La pilule est amère pour M. Erdogan qui, depuis le début du conflit syrien, n’a pas ménagé son soutien à la rébellion anti-Assad, misant sur la chute du tyran, longtemps donnée par lui comme imminente. Dépourvue de leviers d’action en Syrie, la Turquie est désormais réduite à regarder les rebelles qu’elle protège – entre autres, les Turkmènes de Bayirbucak et les djihadistes du Front Al-Nosra – se faire pilonner par l’aviation russe, tandis que les relations avec le grand voisin du Nord ne cessent de se dégrader. Moscou a accusé Ankara, jeudi, de préparer une intervention militaire en Syrie. « Cette assertion m’a bien fait rire », a confié le président Erdogan lors de sa visite à Dakar. Liée par son appartenance à l’OTAN, la Turquie a fait savoir qu’elle ne pouvait rien entreprendre en Syrie sans l’aval de ses alliés.
La dernière bisbille aérienne a servi de prétexte au Kremlin pour déployer en Syrie quatre de ses nouveaux chasseurs Su-35, chargés d’escorter les bombardiers pour les rendre plus efficaces en améliorant leur champ de vision. Les systèmes russes de défense antiaérienne S-400 installés dans le nord de la Syrie après l’incident de novembre 2015, ont eu pour effet, de facto, de clouer la chasse turque au sol.

Côté turc, la paranoïa est à son comble. La question syrienne est une obsession existentielle pour la Russie.
Pas besoin de déclarer la guerre pour affaiblir l’ennemi héréditaire. Le déferlement de quelques millions de réfugiés supplémentaires devrait suffire à déstabiliser la Turquie et, par ricochet, l’Union européenne qui redoute tant leur arrivée sur son se Kremlin fait d’une pierre deux coups.

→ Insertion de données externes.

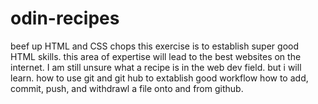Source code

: # odin-recipes
beef up HTML and CSS chops
this exercise is to establish super good HTML skills. 
this area of expertise will lead to the best websites on the internet. 
I am still unsure what a recipe is in the web dev field. but i will learn. 
how to use git and git hub to extablish good workflow
how to add, commit, push, and withdrawl a file onto and from github. 
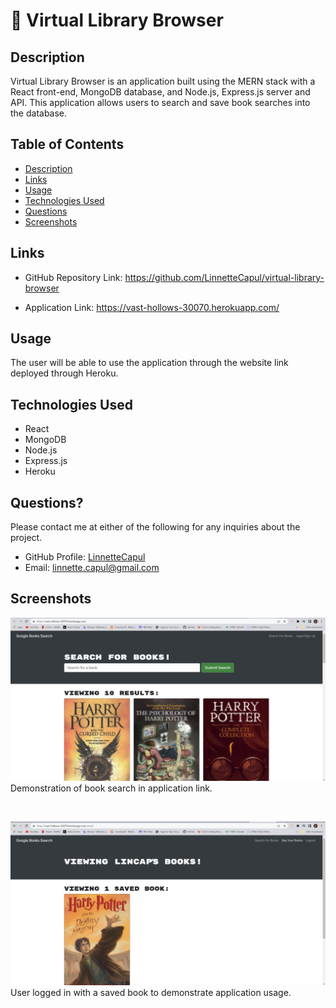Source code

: # 📖 Virtual Library Browser
  

  
  ## Description
  
Virtual Library Browser is an application built using the MERN stack with a React front-end, MongoDB database, and Node.js, Express.js server and API. This application allows users to search and save book searches into the database. 
  
  ## Table of Contents
  
  * [Description](#description)
  * [Links](#links)
  * [Usage](#usage)
  * [Technologies Used](#technologies-used)
  * [Questions](#questions)
  * [Screenshots](#screenshots)


  ## Links


 * GitHub Repository Link: https://github.com/LinnetteCapul/virtual-library-browser

 * Application Link: https://vast-hollows-30070.herokuapp.com/

  
  ## Usage
  
The user will be able to use the application through the website link deployed through Heroku. 


  ## Technologies Used

  * React
  * MongoDB
  * Node.js
  * Express.js
  * Heroku
  
  
  ## Questions?
  
  Please contact me at either of the following for any inquiries about the project.

  * GitHub Profile: [LinnetteCapul](https://github.com/LinnetteCapul)
  * Email: linnette.capul@gmail.com

  ## Screenshots
  
  ![virtual-library-screenshot-01](https://raw.githubusercontent.com/LinnetteCapul/virtual-library-browser/main/client/public/virtual-library-screenshot01.JPG)
    Demonstration of book search in application link. 
  
  <br>
  
  ![virtual-library-screenshot02](https://raw.githubusercontent.com/LinnetteCapul/virtual-library-browser/main/client/public/virtual-library-screenshot02.JPG)
    User logged in with a saved book to demonstrate application usage.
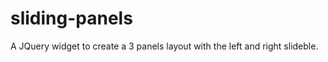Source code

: sliding-panels
==============

A JQuery widget to create a 3 panels layout with the left and right slideble.
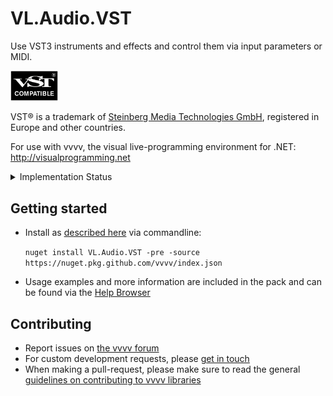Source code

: # VL.Audio.VST
Use VST3 instruments and effects and control them via input parameters or MIDI. 

<img src=".github/images/vst.png" width="15%" alt="VST Compatiblen" />

VST® is a trademark of [Steinberg Media Technologies GmbH](https://www.steinberg.net/), registered in Europe and other countries.

For use with vvvv, the visual live-programming environment for .NET: http://visualprogramming.net

<details> <summary>Implementation Status</summary>

Compare [VST3 Technical Documentation](https://steinbergmedia.github.io/vst3_dev_portal/pages/Technical+Documentation/Index.html)

| Implemented Interfaces | Status  |
| ------------- | ------------- |
| IAttributeList | done |
| IComponentHandler | parameter editing yes, restart calls ignored |
| IEventList | done |
| IUnitHandler | done |
| IHostApplication | done |
| IMessage | done |
| IParamValueQueue | done |
| IParameterChanges | done |
| IPlugFrame | done |

| Consumed Interfaces (from the plugin) | Status  |
| ------------- | ------------- |
| IComponent | state yes, bus count and info only main, IO mode no |
| IAudioProcessor | assuming stereo only |
| IEditController | done |
| IConnectionPoint | yes, using a connection proxy which ensures any notifications are done on main thread |
| IUnitInfo | only to read hierachy when creating channels for parameters |
| IProgramListData | no |
| IUnitData | no |
| IPlugView | sizing yes, keyboard handling no |

| Additional | Status  |
| ------------- | ------------- |
| Multiple Dynamic I/O Support | no |
| Silence flags | no |
| Parameter MIDI Mapping | yes |
| Parameter Finder | no |
| Audio Presentation Latency | no |
| Dirty State, Open Editor Request and UI Group Editing Support | no |
| KnobMode, Open Help & Open Aboutbox | no |
| Note Expression | no |
| Key Switch | no |
| Remote Presentation of Parameters | no |
| Context Menu | no |
| Enhanced Linked Parameters | no |
| iOS Inter-App Audio | no |
| Preset Meta-Information | no |
| Channel Context Info | no |
| Unit-Bus Assignment Change | no |
| Prefetchable | no |
| Automation State | no |
| PlugView Content Scaling | yes |
| Request Bus Activation | no |
| UI Snapshots | no |
| NoteExpression Physical UI Mapping | no |
| Legacy MIDI CC Out Event | no |
| MIDI Learn | yes |
| Host Query Interface support | no |
| MPE support for Wrappers | no |
| Parameter Function Name | no |
| Progress display | no |
| Process Context Requirements | no |
| Control Voltage Bus Flag | no |
| Module Info and Plug-in Compatibility | no |
| Get Current SystemTime | no |
| Process  Requirements | no |
| Data Transfert Between Processor/Controller | no |
| Remap Parameter ID | no |
</details> 

## Getting started
- Install as [described here](https://thegraybook.vvvv.org/reference/hde/managing-nugets.html) via commandline:

    `nuget install VL.Audio.VST -pre -source https://nuget.pkg.github.com/vvvv/index.json`

- Usage examples and more information are included in the pack and can be found via the [Help Browser](https://thegraybook.vvvv.org/reference/hde/findinghelp.html)

## Contributing
- Report issues on [the vvvv forum](https://discourse.vvvv.org/c/vvvv-gamma/28)
- For custom development requests, please [get in touch](mailto:devvvvs@vvvv.org)
- When making a pull-request, please make sure to read the general [guidelines on contributing to vvvv libraries](https://thegraybook.vvvv.org/reference/extending/contributing.html)
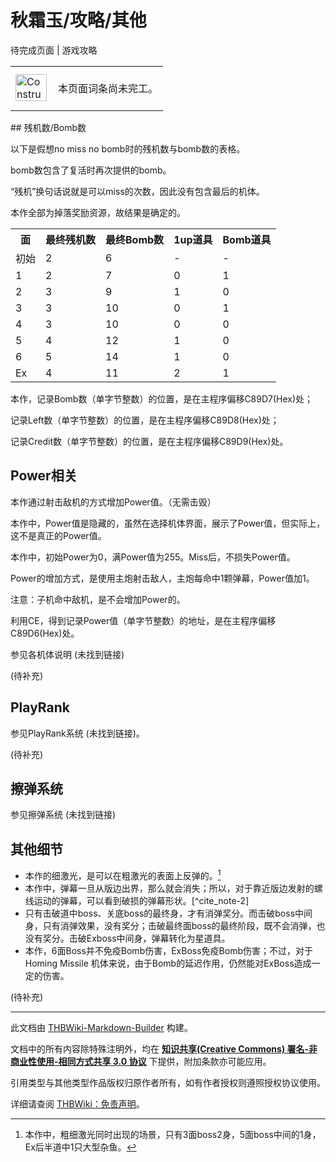 # 秋霜玉/攻略/其他

<!-- source html: G:\repos\THBWiki-Markdown-Builder\THBWikiMarkdown\Temp\main\8\8b\ns0%3A%E7%A7%8B%E9%9C%9C%E7%8E%89%2F%E6%94%BB%E7%95%A5%2F%E5%85%B6%E4%BB%96.html -->

待完成页面 | 游戏攻略

<center>

<table>
<tbody><tr>
<td class="mbox-image"><div style="width: 52px;">
  <a href="./文件-ConstructionClock.png.md" class="image"><img alt="ConstructionClock.png" src="https://upload.thwiki.cc/thumb/f/f1/ConstructionClock.png/50px-ConstructionClock.png" decoding="async" loading="lazy" width="50" height="43" srcset="https://upload.thwiki.cc/thumb/f/f1/ConstructionClock.png/75px-ConstructionClock.png 1.5x, https://upload.thwiki.cc/thumb/f/f1/ConstructionClock.png/100px-ConstructionClock.png 2x" data-file-width="689" data-file-height="587"></a></div></td>
<td class="mbox-text" style=""><br>本页面词条尚未完工。<br><br></td>
</tr>
</tbody></table>


</center>
## 残机数/Bomb数

  
以下是假想no miss no bomb时的残机数与bomb数的表格。  

bomb数包含了复活时再次提供的bomb。  

“残机”换句话说就是可以miss的次数，因此没有包含最后的机体。  

本作全部为掉落奖励资源，故结果是确定的。
  



<table>

<tbody><tr>
<th>面</th>
<th>最终残机数</th>
<th>最终Bomb数</th>
<th>1up道具</th>
<th>Bomb道具
</th></tr>
<tr>
<td>初始</td>
<td>2</td>
<td>6</td>
<td>-</td>
<td>-
</td></tr>
<tr>
<td>1</td>
<td>2</td>
<td>7</td>
<td>0</td>
<td>1
</td></tr>
<tr>
<td>2</td>
<td>3</td>
<td>9</td>
<td>1</td>
<td>0
</td></tr>
<tr>
<td>3</td>
<td>3</td>
<td>10</td>
<td>0</td>
<td>1
</td></tr>
<tr>
<td>4</td>
<td>3</td>
<td>10</td>
<td>0</td>
<td>0
</td></tr>
<tr>
<td>5</td>
<td>4</td>
<td>12</td>
<td>1</td>
<td>0
</td></tr>
<tr>
<td>6</td>
<td>5</td>
<td>14</td>
<td>1</td>
<td>0
</td></tr>
<tr>
<td>Ex</td>
<td>4</td>
<td>11</td>
<td>2</td>
<td>1
</td></tr></tbody></table>


  
本作，记录Bomb数（单字节整数）的位置，是在主程序偏移C89D7(Hex)处；  

记录Left数（单字节整数）的位置，是在主程序偏移C89D8(Hex)处；  

记录Credit数（单字节整数）的位置，是在主程序偏移C89D9(Hex)处。
  

## Power相关
  
本作通过射击敌机的方式增加Power值。（无需击毁）  

  

本作中，Power值是隐藏的，虽然在选择机体界面，展示了Power值，但实际上，这不是真正的Power值。  

本作中，初始Power为0，满Power值为255。Miss后，不损失Power值。  

Power的增加方式，是使用主炮射击敌人，主炮每命中1颗弹幕，Power值加1。  

注意：子机命中敌机，是不会增加Power的。  

  

利用CE，得到记录Power值（单字节整数）的地址，是在主程序偏移C89D6(Hex)处。
  

参见各机体说明 (未找到链接)
  

(待补充)
  

## PlayRank
  
参见PlayRank系统 (未找到链接)。
  

(待补充)
  

## 擦弹系统
  
参见擦弹系统 (未找到链接)
  

## 其他细节
- 本作的细激光，是可以在粗激光的表面上反弹的。[^cite_note-1]
- 本作中，弹幕一旦从版边出界，那么就会消失；所以，对于靠近版边发射的螺线运动的弹幕，可以看到破损的弹幕形状。[^cite_note-2]
- 只有击破道中boss、关底boss的最终身，才有消弹奖分。而击破boss中间身，只有消弹效果，没有奖分；击破最终面boss的最终阶段，既不会消弹，也没有奖分。击破Exboss中间身，弹幕转化为星道具。
- 本作，6面Boss并不免疫Bomb伤害，ExBoss免疫Bomb伤害；不过，对于Homing Missile 机体来说，由于Bomb的延迟作用，仍然能对ExBoss造成一定的伤害。

  
  

(待补充)
  


[^cite_note-1]: 本作中，粗细激光同时出现的场景，只有3面boss2身，5面boss中间的1身，Ex后半道中1只大型杂鱼。





---

此文档由 [THBWiki-Markdown-Builder](https://github.com/Delsin-Yu/THBWiki-Markdown-Builder) 构建。

文档中的所有内容除特殊注明外，均在 [**知识共享(Creative Commons) 署名-非商业性使用-相同方式共享 3.0 协议**](https://creativecommons.org/licenses/by-sa/3.0/deed.zh-hans) 下提供，附加条款亦可能应用。

引用类型与其他类型作品版权归原作者所有，如有作者授权则遵照授权协议使用。

详细请查阅 [THBWiki：免责声明](https://thbwiki.cc/THBWiki:%E5%85%8D%E8%B4%A3%E5%A3%B0%E6%98%8E)。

Pour prendre sa revanche sur Ankara et sur les Occidentaux, le président russe, Vladimir Poutine, a en outre une carte de choix entre les mains, celle du Parti de l’Union démocratique (PYD), la formation « marxiste » des Kurdes syriens, traditionnellement nostalgiques de l’URSS.
Le 2 février, le PYD a annoncé l’ouverture à Moscou d’une représentation. Avec l’apparition de cette « ambassade » kurde en Russie, le Kremlin fait d’une pierre deux coups. Il attise le mécontentement des autorités turques, promptes à voir le PYD comme une filiale du Parti des travailleurs du Kurdistan (PKK), l’ennemi numéro un d’Ankara depuis 1984. Mieux encore, un coin est enfoncé dans la relation turco-américaine, d’ores et déjà mise à mal par les divergences de vues à propos du PYD, lequel est perçu comme un allié fiable des Occidentaux dans la lutte contre l’Etat islamique.
Les combattants kurdes syriens (YPG) brûlent de faire la jonction entre les deux cantons « autonomes » kurdes (Kobané et Djeziré), qu’ils contrôlent déjà à l’est de l’Euphrate, et celui d’Afrine, la troisième entité kurde dans la province d’Alep où 10.000 nouveaux réfugiés viennent d’affluer. Une concession que Moscou, maître du jeu en Syrie, ne peut leur refuser.